I thought it might be of interest to present a brief case from the new book to illustrate the useful new diagnostic term “personality disorder—trait specified.”
Sara, a single, 25-year-old receptionist, had attended college for one year but dropped out to “go into advertising.” Over the next five years, she held a series of receptionist, secretarial, and sales jobs, each of which she quit because she wasn’t “getting ahead in the world.” Sara lived alone in Chicago in an apartment that her parents had furnished for her. She ate all of her meals, however, at her mother’s house and claimed not even to have a box of crackers in her cupboard. Between her jobs, her parents paid her rent.
Sara’s “career” problems stemmed from the fact that although she felt ordinary and without talent for the most part, she had fantasies of a career as a movie star or high-fashion model. She took acting classes and singing lessons, but she never had even a small role in a play or show. What she desired was not so much the careers themselves as the glamour associated with them. Although she wanted to move in the circles of the “beautiful people,” she was certain that she had nothing to offer them. Sara sometimes referred to herself as nothing but a shell and scorned herself because of it. She was unable to picture herself working her way up along any realistic career line, feeling both that it would take too long and that she would probably fail.

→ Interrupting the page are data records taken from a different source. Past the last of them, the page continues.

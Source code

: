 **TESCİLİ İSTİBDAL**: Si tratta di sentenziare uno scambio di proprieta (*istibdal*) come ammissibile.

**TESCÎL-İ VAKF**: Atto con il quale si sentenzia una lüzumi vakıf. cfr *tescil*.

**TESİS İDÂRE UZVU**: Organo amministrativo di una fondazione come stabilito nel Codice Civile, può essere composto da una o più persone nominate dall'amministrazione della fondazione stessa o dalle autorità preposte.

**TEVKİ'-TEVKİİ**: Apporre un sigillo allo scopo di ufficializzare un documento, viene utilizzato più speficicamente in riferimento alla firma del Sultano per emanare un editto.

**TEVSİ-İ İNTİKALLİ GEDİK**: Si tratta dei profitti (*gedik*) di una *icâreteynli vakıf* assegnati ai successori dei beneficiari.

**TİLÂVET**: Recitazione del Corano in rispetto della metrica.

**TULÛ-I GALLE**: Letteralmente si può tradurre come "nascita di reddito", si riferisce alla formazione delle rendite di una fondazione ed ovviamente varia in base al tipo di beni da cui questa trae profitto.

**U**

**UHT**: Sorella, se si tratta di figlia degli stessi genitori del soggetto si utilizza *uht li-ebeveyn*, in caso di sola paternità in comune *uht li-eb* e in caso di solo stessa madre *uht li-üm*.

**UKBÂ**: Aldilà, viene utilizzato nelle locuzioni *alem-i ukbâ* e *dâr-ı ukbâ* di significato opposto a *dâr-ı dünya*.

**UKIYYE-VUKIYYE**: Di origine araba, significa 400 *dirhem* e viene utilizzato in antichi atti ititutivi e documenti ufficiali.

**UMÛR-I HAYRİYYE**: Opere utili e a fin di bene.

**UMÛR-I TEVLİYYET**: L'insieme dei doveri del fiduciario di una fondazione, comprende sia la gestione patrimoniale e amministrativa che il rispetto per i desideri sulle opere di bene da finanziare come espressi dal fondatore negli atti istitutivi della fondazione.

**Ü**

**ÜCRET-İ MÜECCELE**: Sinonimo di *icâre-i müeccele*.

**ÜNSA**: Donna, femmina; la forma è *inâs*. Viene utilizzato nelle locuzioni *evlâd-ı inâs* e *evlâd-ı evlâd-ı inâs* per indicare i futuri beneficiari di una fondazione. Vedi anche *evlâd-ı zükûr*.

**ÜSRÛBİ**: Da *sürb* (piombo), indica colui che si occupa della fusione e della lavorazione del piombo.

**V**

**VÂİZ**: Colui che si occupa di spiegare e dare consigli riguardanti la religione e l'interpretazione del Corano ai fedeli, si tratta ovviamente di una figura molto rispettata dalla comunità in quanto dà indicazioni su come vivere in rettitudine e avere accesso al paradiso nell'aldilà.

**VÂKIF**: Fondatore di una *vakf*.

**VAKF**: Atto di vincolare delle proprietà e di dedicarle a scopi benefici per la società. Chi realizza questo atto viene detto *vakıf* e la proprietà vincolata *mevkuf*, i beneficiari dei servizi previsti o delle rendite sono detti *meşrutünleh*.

Sara had had three close relationships with men that were characterized by an intense interdependency that initially was agreeable to both parties. She craved affection and attention and fell deeply in love with these men. However, she eventually became overtly self-centered, demanding, and manipulative, and the man would break off the relationship. After breaking up, she would almost immediately start claiming that the particular man was “going nowhere,” was not for her, and would not be missed. Between these relationships, Sara often had periods in which she engaged in a succession of one-night stands, having sex with as many as half a dozen partners in a month. Alternatively, she would frequent rock clubs and bars—“in-spots,” as she called them—merely on the chance of meeting someone who would introduce her to the glamorous world of which she dreamed.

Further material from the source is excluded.